The FDA says Merck’s COVID-19 pills are effective; Experts will conduct a safety review
Federal health regulators say Merck’s experimental COVID-19 pill is effective against the virus, but they will seek input from outside experts about the risks of birth defects and other potential problems during pregnancy.
The FDA published its analysis of the pills ahead of a public meeting next week where academics and other experts will assess their safety and efficacy. The agency is not required to follow the advice of the group.
The FDA scientists said their review identified several potential risks, including potential toxicity and birth defects. Given these risks, the FDA will ask its advisors whether the drug should never be given during pregnancy or if it can be made available in certain situations.
Under this scenario, the FDA said the drug would carry warnings about risks during pregnancy, but doctors would still have the option to prescribe it in certain cases where its benefits could outweigh its risks for patients.
Given the safety concerns, the Food and Drug Administration said Merck has agreed not to use the drug in children.
In addition, the US Food and Drug Administration noted concerns that Merck’s drug led to subtle changes in the spike protein characteristic of the coronavirus, which it uses to penetrate human cells. In theory, the FDA has warned that these changes could lead to dangerous new variants.
Regulators also note that Merck has collected far less safety data overall on its drug than it has for other COVID-19 treatments.
The FDA will ask its independent advisors to discuss all of these issues and then vote on whether the drug’s overall benefits outweigh its risks.
All COVID-19 medications currently authorized by the Food and Drug Administration require an injection or intravenous injection and can only be given by health professionals.
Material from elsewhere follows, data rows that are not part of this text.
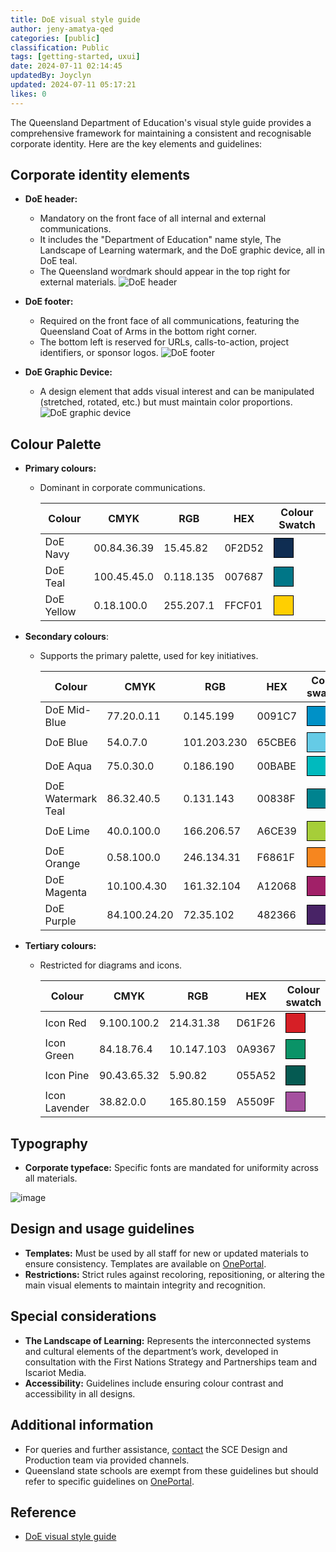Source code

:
 ```yaml
---
title: DoE visual style guide
author: jeny-amatya-qed
categories: [public]
classification: Public
tags: [getting-started, uxui]
date: 2024-07-11 02:14:45 
updatedBy: Joyclyn
updated: 2024-07-11 05:17:21 
likes: 0
---
```


The Queensland Department of Education's visual style guide provides a comprehensive framework for maintaining a consistent and recognisable corporate identity. Here are the key elements and guidelines:

## Corporate identity elements
- **DoE header:**
    - Mandatory on the front face of all internal and external communications. 
    - It includes the "Department of Education" name style, The Landscape of Learning watermark, and the DoE graphic device, all in DoE teal. 
    - The Queensland wordmark should appear in the top right for external materials.
    ![DoE header](https://sadevportal3.blob.core.windows.net/root/post/header1.png)


- **DoE footer:**
    - Required on the front face of all communications, featuring the Queensland Coat of Arms in the bottom right corner. 
    - The bottom left is reserved for URLs, calls-to-action, project identifiers, or sponsor logos.
      ![DoE footer](https://sadevportal3.blob.core.windows.net/root/post/footer.png)


- **DoE Graphic Device:**
    - A design element that adds visual interest and can be manipulated (stretched, rotated, etc.) but must maintain color proportions.
  ![DoE graphic device ](https://sadevportal3.blob.core.windows.net/root/post/graphicaldevice.png)

## Colour Palette
- **Primary colours:**  
    - Dominant in corporate communications. 

      | Colour          | CMYK          | RGB          | HEX     | Colour Swatch           |
      |-----------------|---------------|--------------|---------|-------------------------------------|
      | DoE Navy        | 00.84.36.39   | 15.45.82     | 0F2D52  | <div style="width: 30px; height: 30px; background-color: #0F2D52; border: 1px solid #000;"></div> |
      | DoE Teal        | 100.45.45.0   | 0.118.135    | 007687  | <div style="width: 30px; height: 30px; background-color: #007687; border: 1px solid #000;"></div> |
      | DoE Yellow      | 0.18.100.0    | 255.207.1    | FFCF01  | <div style="width: 30px; height: 30px; background-color: #FFCF01; border: 1px solid #000;"></div> |
       
- **Secondary colours**: 
    - Supports the primary palette, used for key initiatives.

      | Colour                | CMYK         | RGB         | HEX     | Color swatch              |
      |-----------------------|--------------|-------------|---------|-------------------------------------|
      | DoE Mid-Blue          | 77.20.0.11   | 0.145.199   | 0091C7 | <div style="width: 30px; height: 30px; background-color: #0091C7; border: 1px solid #000;"></div> |
      | DoE Blue              | 54.0.7.0     | 101.203.230 | 65CBE6 | <div style="width: 30px; height: 30px; background-color: #65CBE6; border: 1px solid #000;"></div> |
      | DoE Aqua              | 75.0.30.0    | 0.186.190   | 00BABE | <div style="width: 30px; height: 30px; background-color: #00BABE; border: 1px solid #000;"></div> |
      | DoE Watermark Teal    | 86.32.40.5   | 0.131.143   | 00838F | <div style="width: 30px; height: 30px; background-color: #00838F; border: 1px solid #000;"></div> |
      | DoE Lime              | 40.0.100.0   | 166.206.57  | A6CE39  | <div style="width: 30px; height: 30px; background-color: #A6CE39; border: 1px solid #000;"></div> |
      | DoE Orange            | 0.58.100.0   | 246.134.31  | F6861F  | <div style="width: 30px; height: 30px; background-color: #F6861F; border: 1px solid #000;"></div> |
      | DoE Magenta           | 10.100.4.30  | 161.32.104  | A12068  | <div style="width: 30px; height: 30px; background-color: #A12068; border: 1px solid #000;"></div> |
      | DoE Purple            | 84.100.24.20 | 72.35.102   | 482366 | <div style="width: 30px; height: 30px; background-color: #482366; border: 1px solid #000;"></div> |


- **Tertiary colours:** 
    - Restricted for diagrams and icons.
    
        | Colour         | CMYK         | RGB         | HEX     | Colour swatch                        |
        |----------------|--------------|-------------|---------|-------------------------------------|
        | Icon Red       | 9.100.100.2  | 214.31.38   | D61F26  | <div style="width: 30px; height: 30px; background-color: #D61F26; border: 1px solid #000;"></div> |
        | Icon Green     | 84.18.76.4   | 10.147.103  | 0A9367  | <div style="width: 30px; height: 30px; background-color: #0A9367; border: 1px solid #000;"></div> |
        | Icon Pine      | 90.43.65.32  | 5.90.82     | 055A52  | <div style="width: 30px; height: 30px; background-color: #055A52; border: 1px solid #000;"></div> |
        | Icon Lavender  | 38.82.0.0    | 165.80.159  | A5509F  | <div style="width: 30px; height: 30px; background-color: #A5509F; border: 1px solid #000;"></div> |

## Typography
- **Corporate typeface:** Specific fonts are mandated for uniformity across all materials.

![image](https://sadevportal3.blob.core.windows.net/root/post/typface.png)

## Design and usage guidelines
- **Templates:** Must be used by all staff for new or updated materials to ensure consistency. Templates are available on [OnePortal](https://intranet.qed.qld.gov.au).
- **Restrictions:** Strict rules against recoloring, repositioning, or altering the main visual elements to maintain integrity and recognition.

## Special considerations
- **The Landscape of Learning:** Represents the interconnected systems and cultural elements of the department’s work, developed in consultation with the First Nations Strategy and Partnerships team and Iscariot Media.
- **Accessibility:** Guidelines include ensuring colour contrast and accessibility in all designs.

## Additional information
- For queries and further assistance, <a href="mailto:design@qed.qld.gov.au?subject=Visual style guide">contact</a>  the  SCE Design and Production team via provided channels.
- Queensland state schools are exempt from these guidelines but should refer to specific guidelines on [OnePortal](https://intranet.qed.qld.gov.au). 


## Reference
* [DoE visual style guide](https://intranet.qed.qld.gov.au/Services/CommunicationMarketing/Forms/Documents/visual-style-guide.pdf)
If licensed, Merck’s drug would be the first drug American patients can take at home to relieve symptoms and speed recovery. Already licensed for emergency use in the UK
The meeting marks the first time organizers have publicly reviewed a new drug for COVID-19, reflecting intense interest and scrutiny for a pill that could soon be used by millions of Americans.
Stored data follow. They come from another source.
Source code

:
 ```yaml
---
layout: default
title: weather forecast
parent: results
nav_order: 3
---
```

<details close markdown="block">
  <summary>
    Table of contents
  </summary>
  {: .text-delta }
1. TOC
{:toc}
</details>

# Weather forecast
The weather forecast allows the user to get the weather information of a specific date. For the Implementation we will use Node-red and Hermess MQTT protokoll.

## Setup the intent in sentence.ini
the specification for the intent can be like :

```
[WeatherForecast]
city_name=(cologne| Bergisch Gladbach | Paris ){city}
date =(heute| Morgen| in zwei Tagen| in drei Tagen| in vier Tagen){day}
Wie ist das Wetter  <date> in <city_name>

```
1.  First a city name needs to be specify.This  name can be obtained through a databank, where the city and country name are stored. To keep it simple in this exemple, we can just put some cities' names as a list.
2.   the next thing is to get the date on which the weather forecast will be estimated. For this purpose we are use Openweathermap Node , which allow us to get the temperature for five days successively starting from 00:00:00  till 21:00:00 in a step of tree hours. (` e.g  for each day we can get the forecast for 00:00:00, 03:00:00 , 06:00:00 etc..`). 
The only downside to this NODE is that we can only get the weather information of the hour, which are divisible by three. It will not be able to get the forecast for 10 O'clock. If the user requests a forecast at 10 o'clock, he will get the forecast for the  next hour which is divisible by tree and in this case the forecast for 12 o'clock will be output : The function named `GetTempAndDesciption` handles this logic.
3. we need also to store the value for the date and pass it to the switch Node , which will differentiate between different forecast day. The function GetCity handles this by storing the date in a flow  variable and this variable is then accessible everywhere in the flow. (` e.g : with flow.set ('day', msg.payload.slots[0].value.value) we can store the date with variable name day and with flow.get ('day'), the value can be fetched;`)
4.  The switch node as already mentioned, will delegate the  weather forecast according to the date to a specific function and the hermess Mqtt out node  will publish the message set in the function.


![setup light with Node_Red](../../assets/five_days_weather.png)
The drug molnupiravir has been shown to significantly reduce hospitalizations and deaths among people with mild to moderate MERS infection.
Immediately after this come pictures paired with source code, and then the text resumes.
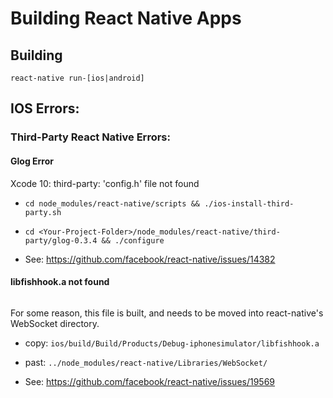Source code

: # Building React Native Apps


## Building
`react-native run-[ios|android]`

## IOS Errors:

### Third-Party React Native Errors:

#### Glog Error

Xcode 10: third-party: 'config.h' file not found

- `cd node_modules/react-native/scripts &&
./ios-install-third-party.sh`
- `cd <Your-Project-Folder>/node_modules/react-native/third-party/glog-0.3.4 &&
./configure`

- See: https://github.com/facebook/react-native/issues/14382

#### libfishhook.a not found

```error: Build input file cannot be found: '/Users/Atomox/Sites/mta-node/app/node_modules/react-native/Libraries/WebSocket/libfishhook.a'
```

For some reason, this file is built, and needs to be moved into react-native's WebSocket directory.

- copy: `ios/build/Build/Products/Debug-iphonesimulator/libfishhook.a`
- past: `../node_modules/react-native/Libraries/WebSocket/`

- See: https://github.com/facebook/react-native/issues/19569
Merck’s drug uses a new approach to fight COVID-19: It inserts mutations so small in the genetic code of the coronavirus that it cannot reproduce itself.
But this genetic effect has raised concerns that in rare cases the drug can cause birth defects or tumours.
Pregnant women were excluded from the Merck study. Both women and men in the study were instructed to use contraception or to abstain from sex.
Merck, for its part, says the results of two of the company’s studies in rodents show that “molnopiravir does not cause mutagenicity or DNA damage in these animal models.” The company said that rodents received higher doses for longer periods of time than humans who would take the drug.
The FDA reviewers also confirmed previously reported interim findings from Merck that the contraceptive pill reduced hospitalization and death by about half among patients with early symptoms of COVID-19 who had an increased risk of health problems.
However, Merck Friday morning announced updated results from the same study that showed less benefit from the drug.
Among the more than 1,400 adults in the company’s study, molnopiravir reduced the risk of hospitalization and death by 30%, lower than the 50% initially reported based on incomplete results.
Nearly 7% of patients who received Merck within five days of developing symptoms of COVID-19 ended up in the hospital and one died. That compares with the 10% of hospitalized patients who took the placebo and nine deaths.